At this point, some will be tempted to ask, what comfort can possibly come from relying on war to solve our problems? To the victors, go the comforts. War brings us the comforts of the acquisition of conquest and control. But here, even History tells us that no one is on top for ever. Every great nation and empire has fallen from its victorious perch.

The same point can be applied to our coming environmental apocalypse. Despite the rising amount of CO2 in the atmostphere and the environmental changes that have already taken place, not only have we refused to change, we are doing worse. So not only are we not cutting down on our use of fossil fuels, we are extracting these fuels in ways that are more and more harmful to the environment. From mountaintop removal to fracking to tarsands extraction to deep sea drilling, we are increasing our econoligcal footprint rather than minimizing it. 

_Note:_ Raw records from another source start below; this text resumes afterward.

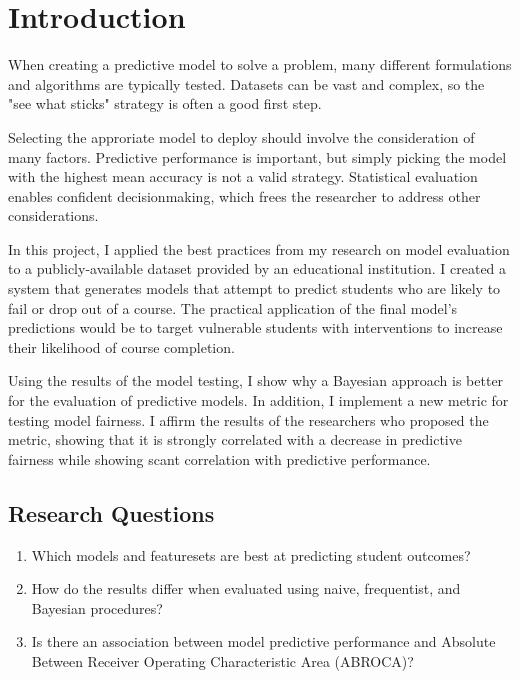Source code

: \documentclass{article}
\begin{document}
\section{Introduction}
        When creating a predictive model to solve a problem, many different formulations and algorithms are typically tested.
        Datasets can be vast and complex, so the "see what sticks" strategy is often a good first step.

        Selecting the approriate model to deploy should involve the consideration of many factors.
        Predictive performance is important, but simply picking the model with the highest mean accuracy is not a valid strategy.
        Statistical evaluation enables confident decisionmaking, which frees the researcher to address other considerations.

        In this project, I applied the best practices from my research on model evaluation to a publicly-available dataset provided by an educational institution.
        I created a system that generates models that attempt to predict students who are likely to fail or drop out of a course.
        The practical application of the final model's predictions would be to target vulnerable students with interventions to increase their likelihood of course completion. 

        Using the results of the model testing, I show why a Bayesian approach is better for the evaluation of predictive models. 
        In addition, I implement a new metric for testing model fairness. 
        I affirm the results of the researchers who proposed the metric, showing that it is strongly correlated with a decrease in predictive fairness while showing scant correlation with predictive performance.
    
    \subsection{Research Questions}
        \begin{enumerate}
            \item Which models and featuresets are best at predicting student outcomes?
            \item How do the results differ when evaluated using naive, frequentist, and Bayesian procedures?
            \item Is there an association between model predictive performance and Absolute Between Receiver Operating Characteristic Area (ABROCA)?
        \end{enumerate}
    
\end{document}
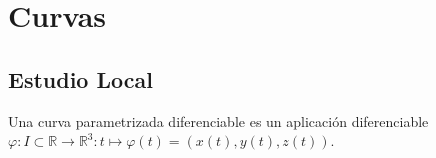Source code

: \part{Curvas}
\chapter{Estudio Local}

\begin{defn}
  Una curva parametrizada diferenciable es un aplicación diferenciable $\varphi: I \subset \mathbb{R} \to \mathbb{R}^{3} : t \mapsto  \varphi(t) = (x(t), y(t), z(t))$.
\end{defn}

\begin{obs}

\end{obs}
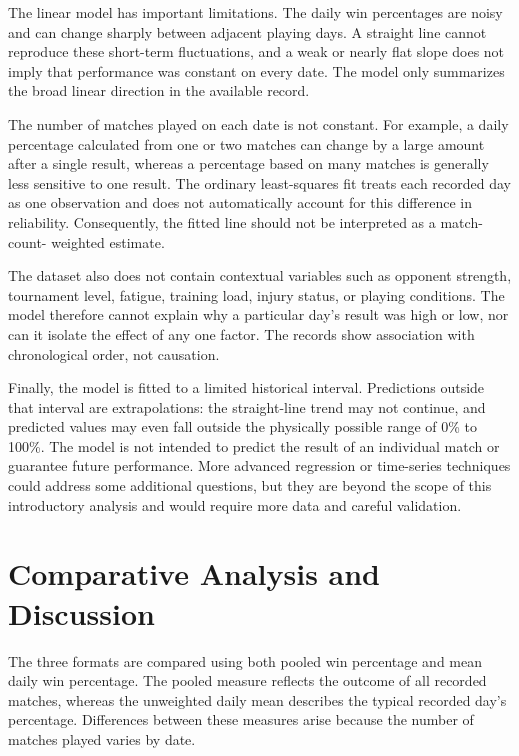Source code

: \documentclass[journal]{IEEEtran}
\numberwithin{equation}{subsection}
\begin{document}
The linear model has important limitations. The daily win
percentages are noisy and can change sharply between adjacent
playing days. A straight line cannot reproduce these short-term
fluctuations, and a weak or nearly flat slope does not imply
that performance was constant on every date. The model only
summarizes the broad linear direction in the available record.

The number of matches played on each date is not constant.
For example, a daily percentage calculated from one or two
matches can change by a large amount after a single result,
whereas a percentage based on many matches is generally less
sensitive to one result. The ordinary least-squares fit treats
each recorded day as one observation and does not automatically
account for this difference in reliability. Consequently,
the fitted line should not be interpreted as a match-count-
weighted estimate.

The dataset also does not contain contextual variables such
as opponent strength, tournament level, fatigue, training load,
injury status, or playing conditions. The model therefore
cannot explain why a particular day's result was high or low,
nor can it isolate the effect of any one factor. The records
show association with chronological order, not causation.

Finally, the model is fitted to a limited historical interval.
Predictions outside that interval are extrapolations: the
straight-line trend may not continue, and predicted values may
even fall outside the physically possible range of 0\% to
100\%. The model is not intended to predict the result of an
individual match or guarantee future performance. More
advanced regression or time-series techniques could address
some additional questions, but they are beyond the scope of
this introductory analysis and would require more data and
careful validation.

\section{Comparative Analysis and Discussion}

The three formats are compared using both pooled win
percentage and mean daily win percentage. The pooled measure
reflects the outcome of all recorded matches, whereas the
unweighted daily mean describes the typical recorded day's
percentage. Differences between these measures arise because
the number of matches played varies by date.
\end{document}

And it isn't just our lifestyles that are attacking the environment, it's China's as well since it has surpassed us in the production greenhouse gases. Our demotion to 2nd place was already predated by the China excuse for not changing our way of life. That excuse asks, why we should change our consumption of fossil fuels to protect the environment if it no longer matters what we do because of what China is doing? In other words, we are too comfortable to get off the train.

Certainly a comfy past presents a hard and fast reality against asking people to change. But there is more than one reality in today's world. Global climate change is accelerating before our own eyes as can be seen in the disappearing of ice in the North Pole and the breaking up of ice in the South Pole along with the dead zones in the ocean. And with this global climate change comes life threatening weather changes to some areas because of the water supply problems, wildfires, the diminishing ability to grow crops, the increase in the number of stronger and stronger storms, and the raising of global sea levels which threatens to evict millions from their homes.

While the reality of History holds us back from making lifesaving changes, the reality of the Future is banging on our door and telling us to take shelter. These two antagonistic realities are battling for both our souls but for our future existence. 

This battle between History's claim on us and the Future's ominous prophecy should be familiar to us Christians because evangelism occurs when we make the Bible's version of this conflict known to people. The reality of the past tells us that we can only expect people to sin and reject God. The reality of the Future warns us of what will happen if we do not repent and believe in Jesus to save us. If such a battle between History and the Future occurs at this level, should we be surprised that a similar kind of battle occurs on earth between the reality of past and current seeds we've sown and the dangerous harvest that will be reaped if we don't change now? Though Jensen does not believe in the Gospel call and thus the dueling realities that comes in evangelism, his illustration of the train that is about to be derailed certainly tells us of the more than one reality we are accountable for on earth. And we need every reminder because those who are addictably comfortable with History's reality want to deny what is coming in the future.

So it is knowledge of these dueling realities in Jensen's illustration which can potentially save us. And whether it actually saves us depends on how we respond and whether we are willing to leave our comfort zone for sake of our future and that of others.